Sen. Chuck Grassley, R-Iowa, the chairman of the Senate Judiciary Committee, said the nomination is so significant to the nation that the voters need to be heard in 2016.
Doesn’t really matter
Constitutional attorney John Whitehead of the Rutherford Institute said it really doesn’t matter who gets named.
“They [nominees] will all look alike (in terms of their educational and professional background) and sound alike (they are primarily advocates for the government),” he said. “While what the nation needs is a constitutionalist, what we will get is a technician. It’s an important distinction. A legal constitutionalist believes that the authority of government derives from and is limited by a body of fundamental law (the Constitution) and strives to hold the government accountable to abiding by the Constitution. … A legal technician, on the other hand, is an arbitrator of the governments’ plethora of laws whose priority is maintain order and preserving government power.”
He pointed out that Srinivasan, asked to strike “down a 60-year-old ban on expressive activities in front of the Supreme Court Plaza, … turned a blind eye to the First Amendment.”

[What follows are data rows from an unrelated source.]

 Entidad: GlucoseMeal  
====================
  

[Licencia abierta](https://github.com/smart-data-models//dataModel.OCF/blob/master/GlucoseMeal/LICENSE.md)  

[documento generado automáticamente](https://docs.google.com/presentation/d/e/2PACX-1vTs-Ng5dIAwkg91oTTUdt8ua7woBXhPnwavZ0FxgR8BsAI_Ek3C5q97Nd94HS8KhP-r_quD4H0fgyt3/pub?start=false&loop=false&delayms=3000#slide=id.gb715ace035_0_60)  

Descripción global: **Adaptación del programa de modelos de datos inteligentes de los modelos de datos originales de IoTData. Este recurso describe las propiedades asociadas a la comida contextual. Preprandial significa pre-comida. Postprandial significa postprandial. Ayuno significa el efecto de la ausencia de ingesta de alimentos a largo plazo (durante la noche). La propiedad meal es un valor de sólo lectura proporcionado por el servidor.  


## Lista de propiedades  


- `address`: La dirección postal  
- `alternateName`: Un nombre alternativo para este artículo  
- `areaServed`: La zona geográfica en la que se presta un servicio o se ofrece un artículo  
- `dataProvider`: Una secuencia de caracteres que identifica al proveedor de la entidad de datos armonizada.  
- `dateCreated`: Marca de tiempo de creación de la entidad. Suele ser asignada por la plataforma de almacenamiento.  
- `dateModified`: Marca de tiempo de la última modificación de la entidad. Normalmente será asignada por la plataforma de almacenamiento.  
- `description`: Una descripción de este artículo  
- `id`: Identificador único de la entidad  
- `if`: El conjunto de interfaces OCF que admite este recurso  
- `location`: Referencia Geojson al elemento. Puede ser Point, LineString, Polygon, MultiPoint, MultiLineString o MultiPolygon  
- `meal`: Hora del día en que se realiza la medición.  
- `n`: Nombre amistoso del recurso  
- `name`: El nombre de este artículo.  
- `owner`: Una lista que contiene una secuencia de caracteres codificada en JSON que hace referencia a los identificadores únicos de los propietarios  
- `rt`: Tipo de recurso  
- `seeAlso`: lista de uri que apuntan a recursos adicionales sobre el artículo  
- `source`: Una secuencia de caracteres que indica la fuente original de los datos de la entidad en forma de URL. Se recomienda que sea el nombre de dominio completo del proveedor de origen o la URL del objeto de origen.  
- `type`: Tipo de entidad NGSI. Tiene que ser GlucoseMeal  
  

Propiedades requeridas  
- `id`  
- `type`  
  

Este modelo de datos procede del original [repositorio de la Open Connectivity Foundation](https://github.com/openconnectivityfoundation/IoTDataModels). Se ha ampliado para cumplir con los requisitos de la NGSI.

The judge found, “Allowing demonstrations directed at the court, on the court’s own front terrace, would tend to yield the opposite impression: that of a court engaged with – and potentially vulnerable to – outside entreaties by the public.”
Whitehead said, “Members of the Supreme Court are part of a ruling aristocracy composed of men and women who primarily come from privileged backgrounds and who have a vested interest in maintaining the status quo.”

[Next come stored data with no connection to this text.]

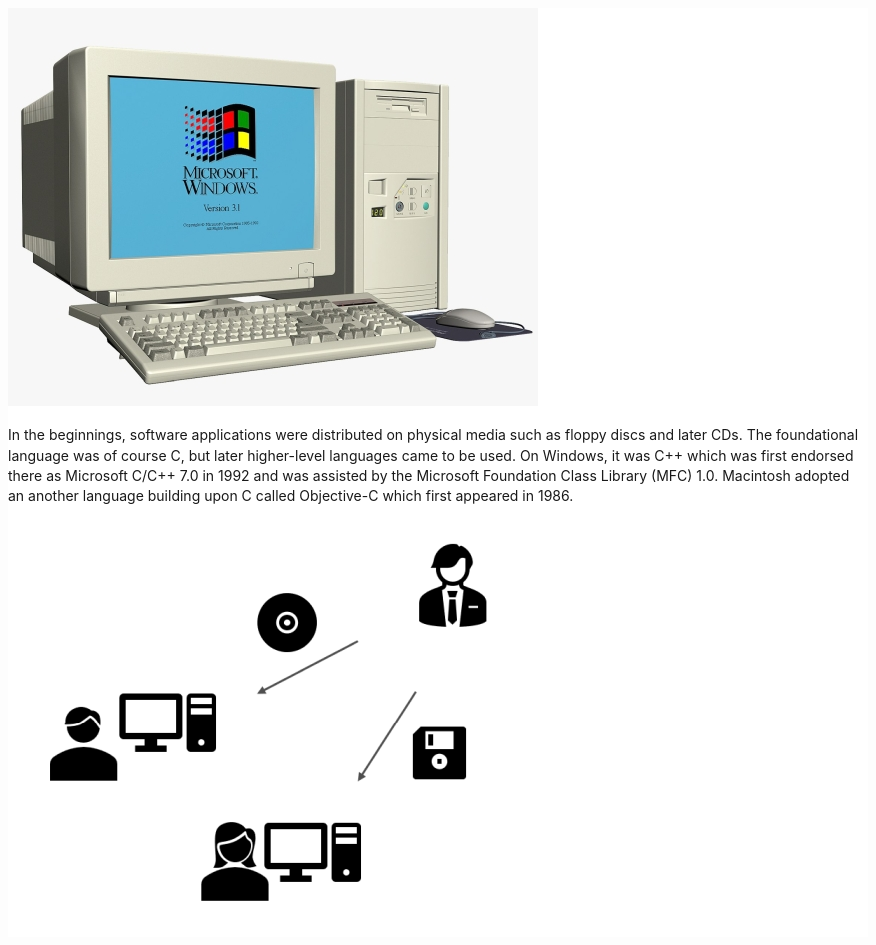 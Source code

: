![Illustrative photo of a desktop PC running and old version of Windows](win_31.jpg)

In the beginnings, software applications were distributed on physical media such as floppy discs and later CDs. The
foundational language was of course C, but later higher-level languages came to be used. On Windows, it was C++ which
was first endorsed there as Microsoft C/C++ 7.0 in 1992 and was assisted by the Microsoft Foundation Class Library (MFC) 1.0.
Macintosh adopted an another language building upon C called Objective-C which first appeared in 1986.

![Diagram expressing how software was distributed on desktops in the beginnings](desktop_distribution.png)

‘The prerogative to confirm or deny’
The Washington Examiner reported Sen. Chuck Schumer, D-N.Y., told the American Constitution Society in 2007 that the Senate, facing a possible nomination from Republican President George W. Bush, should “reverse the presumption of confirmation.”
Now, he is saying that statement, under the current circumstances, is an “apples to oranges” comparison.
The Examiner cited a precedent, however, for rejecting Obama’s nominee.
“The Constitution clearly gives the president the duty of appointing a justice and it clearly gives the Senate the prerogative to confirm or deny confirmation to that nominee,” the paper said.
It explained: “If you want a clear precedent for election-year nomination and confirmation, you have to go back 100 years ago, to 1916, when Woodrow Wilson nominated Louis Brandeis in January and John Clarke in July. Brandeis was approved in June after a confirmation fight and Clarke was routinely confirmed in July. By the way, Brandeis’ nomination prompted the first Judiciary Committee hearing on a nominee in history. Hearings are not mandatory and Obama’s nominee need not get one.”
It reported that the last three times a justice was nominated and confirmed in a presidential year were in 1956, 1940 and 1932.
“In 1956 and 1932, Republican presidents named a Democratic nominee who served on their state’s highest courts: Dwight Eisenhower chose William Brennan (whose selection he later called one of his biggest mistakes) and Herbert Hoover chose Benjamin Cardozo. In 1940 a Democratic president named a Democratic nominee, Attorney General Frank Murphy, who was nominated on January 4 and confirmed by a Democratic-majority Senate 12 days later. If you want to take this as a precedent for consideration and confirmation of a nominee in an election year, note that it is 76 years old.”
The Wall Street Journal said Republicans should wait and are “right to say that the Senate should refuse to consider any nominee this year.”
“[P]rogressives have made the court so political that it’s understandable that Republicans want to let the next president fill Justice Scalia’s vacancy,” said the Journal. “A GOP senator who voted to confirm an Obama nominee would demoralize his own supporters. Meanwhile, the outrage among Democrats over being denied a vote is entirely synthetic as they use the issue to mobilize their own partisans.”